- [SOURCE MATERIAL]
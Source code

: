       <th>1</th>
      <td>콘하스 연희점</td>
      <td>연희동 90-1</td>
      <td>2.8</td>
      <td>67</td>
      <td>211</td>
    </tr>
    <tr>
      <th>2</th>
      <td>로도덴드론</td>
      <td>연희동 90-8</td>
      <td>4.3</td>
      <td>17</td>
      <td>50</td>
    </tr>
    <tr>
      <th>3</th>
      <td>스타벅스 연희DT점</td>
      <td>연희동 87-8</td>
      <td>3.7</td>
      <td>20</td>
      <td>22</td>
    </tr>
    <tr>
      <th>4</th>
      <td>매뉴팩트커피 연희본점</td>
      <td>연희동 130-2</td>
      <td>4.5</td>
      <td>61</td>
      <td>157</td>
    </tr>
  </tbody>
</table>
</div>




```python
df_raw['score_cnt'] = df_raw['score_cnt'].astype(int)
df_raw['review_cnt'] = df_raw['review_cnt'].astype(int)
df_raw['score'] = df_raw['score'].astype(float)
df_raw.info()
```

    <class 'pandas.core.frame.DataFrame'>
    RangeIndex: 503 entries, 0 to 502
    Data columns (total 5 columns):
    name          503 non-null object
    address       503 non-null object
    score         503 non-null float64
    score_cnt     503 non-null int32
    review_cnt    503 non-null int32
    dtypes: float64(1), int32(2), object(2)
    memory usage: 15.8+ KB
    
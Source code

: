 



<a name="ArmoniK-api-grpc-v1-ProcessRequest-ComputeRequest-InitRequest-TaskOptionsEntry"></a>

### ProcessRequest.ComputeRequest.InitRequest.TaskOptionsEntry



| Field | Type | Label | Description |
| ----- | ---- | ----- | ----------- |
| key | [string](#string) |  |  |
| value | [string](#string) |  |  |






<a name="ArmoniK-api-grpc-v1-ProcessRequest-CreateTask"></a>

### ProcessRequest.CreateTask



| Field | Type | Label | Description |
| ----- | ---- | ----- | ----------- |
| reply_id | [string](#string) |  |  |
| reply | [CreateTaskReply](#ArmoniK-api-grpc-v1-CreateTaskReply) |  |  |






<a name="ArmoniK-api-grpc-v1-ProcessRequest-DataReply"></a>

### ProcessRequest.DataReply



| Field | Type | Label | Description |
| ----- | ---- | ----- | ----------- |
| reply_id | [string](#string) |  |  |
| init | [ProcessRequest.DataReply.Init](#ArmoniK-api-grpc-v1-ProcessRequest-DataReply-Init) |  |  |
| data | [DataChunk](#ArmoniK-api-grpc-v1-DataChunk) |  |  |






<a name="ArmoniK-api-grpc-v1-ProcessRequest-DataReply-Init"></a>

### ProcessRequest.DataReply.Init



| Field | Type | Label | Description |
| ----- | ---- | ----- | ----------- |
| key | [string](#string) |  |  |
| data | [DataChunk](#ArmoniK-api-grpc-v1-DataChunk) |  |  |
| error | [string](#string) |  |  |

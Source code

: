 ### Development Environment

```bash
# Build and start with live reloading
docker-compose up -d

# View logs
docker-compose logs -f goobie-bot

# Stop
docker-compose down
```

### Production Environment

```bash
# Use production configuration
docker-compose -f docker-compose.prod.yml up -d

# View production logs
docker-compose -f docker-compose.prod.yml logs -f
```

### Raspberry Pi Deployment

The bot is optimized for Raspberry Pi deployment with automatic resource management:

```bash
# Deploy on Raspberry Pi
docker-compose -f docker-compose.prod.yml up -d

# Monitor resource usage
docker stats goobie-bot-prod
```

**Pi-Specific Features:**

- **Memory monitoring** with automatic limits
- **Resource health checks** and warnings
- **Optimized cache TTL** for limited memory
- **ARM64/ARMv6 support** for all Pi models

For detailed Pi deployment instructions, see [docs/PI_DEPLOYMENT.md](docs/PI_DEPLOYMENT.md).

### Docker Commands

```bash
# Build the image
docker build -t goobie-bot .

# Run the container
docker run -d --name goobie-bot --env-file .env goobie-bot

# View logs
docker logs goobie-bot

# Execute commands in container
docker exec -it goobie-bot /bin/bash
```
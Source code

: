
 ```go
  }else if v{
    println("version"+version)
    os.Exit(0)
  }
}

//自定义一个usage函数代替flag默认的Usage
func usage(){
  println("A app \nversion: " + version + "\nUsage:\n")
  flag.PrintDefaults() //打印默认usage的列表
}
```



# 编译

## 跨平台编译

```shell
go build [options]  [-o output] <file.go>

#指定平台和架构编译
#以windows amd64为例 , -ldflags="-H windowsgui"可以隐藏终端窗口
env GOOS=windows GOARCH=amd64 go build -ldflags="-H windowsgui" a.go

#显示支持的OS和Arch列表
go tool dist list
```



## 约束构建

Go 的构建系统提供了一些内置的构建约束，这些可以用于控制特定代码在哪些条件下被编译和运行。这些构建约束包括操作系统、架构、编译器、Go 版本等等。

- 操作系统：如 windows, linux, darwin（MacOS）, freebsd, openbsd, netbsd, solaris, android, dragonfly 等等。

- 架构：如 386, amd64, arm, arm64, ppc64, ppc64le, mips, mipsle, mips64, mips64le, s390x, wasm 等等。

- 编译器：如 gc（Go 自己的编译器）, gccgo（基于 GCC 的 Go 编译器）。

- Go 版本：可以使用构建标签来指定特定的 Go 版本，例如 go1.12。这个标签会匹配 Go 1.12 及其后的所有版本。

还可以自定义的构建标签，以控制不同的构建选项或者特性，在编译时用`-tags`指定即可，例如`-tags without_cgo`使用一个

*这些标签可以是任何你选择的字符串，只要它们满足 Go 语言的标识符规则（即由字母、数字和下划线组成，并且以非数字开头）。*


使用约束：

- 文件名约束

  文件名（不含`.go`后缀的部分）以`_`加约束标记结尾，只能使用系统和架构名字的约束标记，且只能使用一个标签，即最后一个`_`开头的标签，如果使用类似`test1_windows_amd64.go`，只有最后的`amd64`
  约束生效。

- [REQUIRED WORK]
Copy each line from the entries above that has the word "goobie" in it.

- [EXERCISE RESULT]
docker-compose logs -f goobie-bot
docker stats goobie-bot-prod
docker build -t goobie-bot .
docker run -d --name goobie-bot --env-file .env goobie-bot
docker logs goobie-bot
docker exec -it goobie-bot /bin/bash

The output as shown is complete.